**PROBLEM TO SOLVE:** Search the records for the string "Theta". Copy each line where it occurs.

▬▬▬▬▬▬▬▬▬▬

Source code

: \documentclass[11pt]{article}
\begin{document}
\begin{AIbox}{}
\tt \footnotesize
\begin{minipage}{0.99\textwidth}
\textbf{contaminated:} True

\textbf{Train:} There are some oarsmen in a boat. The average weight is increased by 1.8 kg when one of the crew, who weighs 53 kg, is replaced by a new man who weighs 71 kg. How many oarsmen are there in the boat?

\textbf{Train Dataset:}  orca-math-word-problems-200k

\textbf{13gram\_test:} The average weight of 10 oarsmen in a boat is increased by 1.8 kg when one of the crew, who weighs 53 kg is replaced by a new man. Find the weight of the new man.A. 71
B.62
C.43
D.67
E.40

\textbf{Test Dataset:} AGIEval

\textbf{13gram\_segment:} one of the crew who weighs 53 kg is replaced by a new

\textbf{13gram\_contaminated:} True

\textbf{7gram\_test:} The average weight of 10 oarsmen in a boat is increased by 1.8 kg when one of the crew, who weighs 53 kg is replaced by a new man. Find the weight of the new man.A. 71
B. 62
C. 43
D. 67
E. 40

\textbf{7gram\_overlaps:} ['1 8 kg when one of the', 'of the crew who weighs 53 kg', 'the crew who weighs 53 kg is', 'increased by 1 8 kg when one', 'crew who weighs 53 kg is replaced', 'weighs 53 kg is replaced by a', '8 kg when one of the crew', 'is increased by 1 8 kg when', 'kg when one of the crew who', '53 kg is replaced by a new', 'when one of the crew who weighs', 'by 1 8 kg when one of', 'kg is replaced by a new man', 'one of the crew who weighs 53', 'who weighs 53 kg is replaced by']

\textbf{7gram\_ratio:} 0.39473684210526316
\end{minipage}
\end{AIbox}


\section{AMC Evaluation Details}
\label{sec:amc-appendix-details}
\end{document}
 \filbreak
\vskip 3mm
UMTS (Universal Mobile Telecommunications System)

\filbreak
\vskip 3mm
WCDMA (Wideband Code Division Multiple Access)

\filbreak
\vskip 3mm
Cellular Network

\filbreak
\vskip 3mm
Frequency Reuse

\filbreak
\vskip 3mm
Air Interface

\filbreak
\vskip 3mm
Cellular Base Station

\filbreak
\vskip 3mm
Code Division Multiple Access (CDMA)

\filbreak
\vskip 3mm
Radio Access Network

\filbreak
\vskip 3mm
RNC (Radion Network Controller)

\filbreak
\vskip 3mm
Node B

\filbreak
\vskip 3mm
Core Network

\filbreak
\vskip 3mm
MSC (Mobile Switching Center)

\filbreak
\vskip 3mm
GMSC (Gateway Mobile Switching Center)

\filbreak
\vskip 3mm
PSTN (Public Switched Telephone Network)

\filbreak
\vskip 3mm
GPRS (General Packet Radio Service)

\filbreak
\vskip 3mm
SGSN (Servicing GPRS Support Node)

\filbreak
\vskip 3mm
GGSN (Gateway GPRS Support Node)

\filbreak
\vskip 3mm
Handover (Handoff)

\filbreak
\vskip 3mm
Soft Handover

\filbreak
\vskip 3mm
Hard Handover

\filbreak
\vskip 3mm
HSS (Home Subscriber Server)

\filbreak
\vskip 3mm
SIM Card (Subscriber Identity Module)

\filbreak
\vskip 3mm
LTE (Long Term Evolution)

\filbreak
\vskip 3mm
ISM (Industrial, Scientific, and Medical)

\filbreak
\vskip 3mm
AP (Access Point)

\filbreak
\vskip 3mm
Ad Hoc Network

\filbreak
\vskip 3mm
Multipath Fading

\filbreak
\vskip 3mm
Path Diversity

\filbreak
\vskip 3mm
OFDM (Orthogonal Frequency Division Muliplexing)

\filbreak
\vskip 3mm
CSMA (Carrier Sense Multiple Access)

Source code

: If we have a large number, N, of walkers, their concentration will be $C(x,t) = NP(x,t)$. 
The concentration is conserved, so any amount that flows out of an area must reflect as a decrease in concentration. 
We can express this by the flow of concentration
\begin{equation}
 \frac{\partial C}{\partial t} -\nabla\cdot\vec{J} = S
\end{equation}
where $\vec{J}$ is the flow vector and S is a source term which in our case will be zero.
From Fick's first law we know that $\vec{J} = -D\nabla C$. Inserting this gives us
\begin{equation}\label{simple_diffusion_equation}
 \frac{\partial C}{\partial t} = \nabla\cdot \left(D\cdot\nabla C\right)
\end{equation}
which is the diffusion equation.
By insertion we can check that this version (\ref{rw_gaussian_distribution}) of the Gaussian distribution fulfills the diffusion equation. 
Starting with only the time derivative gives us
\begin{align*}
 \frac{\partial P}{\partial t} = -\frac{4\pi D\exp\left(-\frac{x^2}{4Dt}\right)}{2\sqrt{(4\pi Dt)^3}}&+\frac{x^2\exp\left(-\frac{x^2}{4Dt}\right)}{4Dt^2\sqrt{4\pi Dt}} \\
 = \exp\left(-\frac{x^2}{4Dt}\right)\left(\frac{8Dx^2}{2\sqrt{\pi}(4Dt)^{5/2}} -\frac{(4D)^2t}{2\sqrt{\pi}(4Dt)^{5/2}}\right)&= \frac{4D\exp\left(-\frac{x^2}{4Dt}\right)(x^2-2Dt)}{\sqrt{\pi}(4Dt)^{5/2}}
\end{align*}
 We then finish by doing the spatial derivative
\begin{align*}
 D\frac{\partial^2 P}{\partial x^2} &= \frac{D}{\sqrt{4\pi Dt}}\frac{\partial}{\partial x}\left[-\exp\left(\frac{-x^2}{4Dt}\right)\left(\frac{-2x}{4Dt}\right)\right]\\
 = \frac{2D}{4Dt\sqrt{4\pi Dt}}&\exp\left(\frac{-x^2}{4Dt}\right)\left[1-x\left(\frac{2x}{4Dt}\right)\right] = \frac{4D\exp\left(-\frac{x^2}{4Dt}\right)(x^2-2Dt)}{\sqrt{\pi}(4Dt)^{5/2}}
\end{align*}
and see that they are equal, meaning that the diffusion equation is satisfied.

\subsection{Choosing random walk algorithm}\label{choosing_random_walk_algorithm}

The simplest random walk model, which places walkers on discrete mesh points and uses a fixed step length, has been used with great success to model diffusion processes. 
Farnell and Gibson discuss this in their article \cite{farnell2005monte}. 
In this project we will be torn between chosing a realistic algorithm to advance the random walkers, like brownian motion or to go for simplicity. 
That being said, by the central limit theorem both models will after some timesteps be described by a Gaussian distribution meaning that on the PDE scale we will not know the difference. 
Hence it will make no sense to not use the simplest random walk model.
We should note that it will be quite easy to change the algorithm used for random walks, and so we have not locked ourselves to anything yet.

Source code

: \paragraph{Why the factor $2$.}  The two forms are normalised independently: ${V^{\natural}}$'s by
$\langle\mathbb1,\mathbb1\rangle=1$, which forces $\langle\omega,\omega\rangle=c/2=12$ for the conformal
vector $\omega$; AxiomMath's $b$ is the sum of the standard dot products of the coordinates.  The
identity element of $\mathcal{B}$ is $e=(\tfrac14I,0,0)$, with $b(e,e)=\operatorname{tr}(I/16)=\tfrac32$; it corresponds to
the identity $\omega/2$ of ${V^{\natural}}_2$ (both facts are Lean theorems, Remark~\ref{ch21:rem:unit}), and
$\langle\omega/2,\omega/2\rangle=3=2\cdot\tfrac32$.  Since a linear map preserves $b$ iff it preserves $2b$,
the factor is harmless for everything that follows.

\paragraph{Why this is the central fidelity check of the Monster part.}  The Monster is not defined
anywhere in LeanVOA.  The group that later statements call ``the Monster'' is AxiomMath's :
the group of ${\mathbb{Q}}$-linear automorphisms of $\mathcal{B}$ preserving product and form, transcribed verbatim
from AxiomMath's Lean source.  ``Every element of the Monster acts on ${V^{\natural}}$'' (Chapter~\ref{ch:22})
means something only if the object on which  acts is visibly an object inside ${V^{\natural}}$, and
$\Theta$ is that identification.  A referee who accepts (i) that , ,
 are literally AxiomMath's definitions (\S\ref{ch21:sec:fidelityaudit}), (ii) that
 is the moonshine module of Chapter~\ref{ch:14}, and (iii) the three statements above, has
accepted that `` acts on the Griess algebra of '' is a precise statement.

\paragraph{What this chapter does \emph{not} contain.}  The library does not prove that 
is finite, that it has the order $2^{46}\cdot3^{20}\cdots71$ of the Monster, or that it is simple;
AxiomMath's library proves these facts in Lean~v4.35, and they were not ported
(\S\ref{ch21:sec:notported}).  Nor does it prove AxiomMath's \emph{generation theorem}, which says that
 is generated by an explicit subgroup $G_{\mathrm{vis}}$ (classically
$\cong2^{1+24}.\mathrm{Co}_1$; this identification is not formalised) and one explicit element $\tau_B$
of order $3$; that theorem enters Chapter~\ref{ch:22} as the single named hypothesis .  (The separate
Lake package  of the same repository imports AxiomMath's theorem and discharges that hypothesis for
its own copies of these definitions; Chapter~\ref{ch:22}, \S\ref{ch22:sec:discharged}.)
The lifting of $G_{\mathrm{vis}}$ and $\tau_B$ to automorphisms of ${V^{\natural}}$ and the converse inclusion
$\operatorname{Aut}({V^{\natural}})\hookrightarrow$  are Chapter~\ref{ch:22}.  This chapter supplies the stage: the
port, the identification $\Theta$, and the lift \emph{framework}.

▬▬▬▬▬▬▬▬▬▬

**EXERCISE RESULT:**
$\Theta$ is that identification.  A referee who accepts (i) that , ,
port, the identification $\Theta$, and the lift \emph{framework}.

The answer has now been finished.